__How to complete this task__: Search the listing for the word "textwidth" and return each line that contains it.

__Data to examine__:
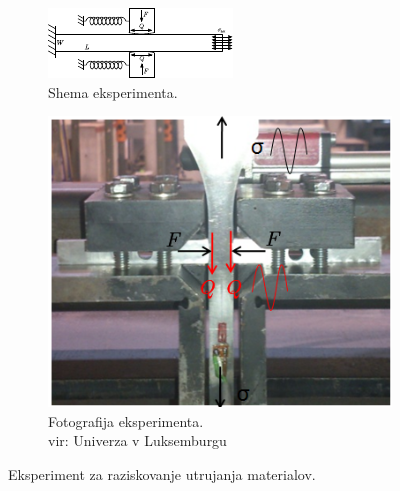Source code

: \documentclass[12pt,a4paper,twoside]{article}
\theoremstyle{definition} %
\theoremstyle{plain} %
\numberwithin{equation}{section}
\begin{document}
\begin{figure}[!h]
  \begin{subfigure}[t]{0.60\textwidth}
    \centering
    \includegraphics[width=\textwidth]{images/fwo_shema.pdf}
    \caption{Shema eksperimenta.}
    \label{fig:fwo-shema}
  \end{subfigure}
  \hspace{1em}
  \begin{subfigure}[t]{0.35\textwidth}
    \centering
    \includegraphics[width=\textwidth]{images/experiment.png}
    \caption[Fotografija eksperimenta]{Fotografija eksperimenta. \\ vir: Univerza v Luksemburgu}
    \label{fig:fwo-experiment}
  \end{subfigure}
  \caption{Eksperiment za raziskovanje utrujanja materialov.}
\end{figure}
\end{document}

__Solution to the exercise__:
  \begin{subfigure}[t]{0.60\textwidth}
    \includegraphics[width=\textwidth]{images/fwo_shema.pdf}
  \begin{subfigure}[t]{0.35\textwidth}
    \includegraphics[width=\textwidth]{images/experiment.png}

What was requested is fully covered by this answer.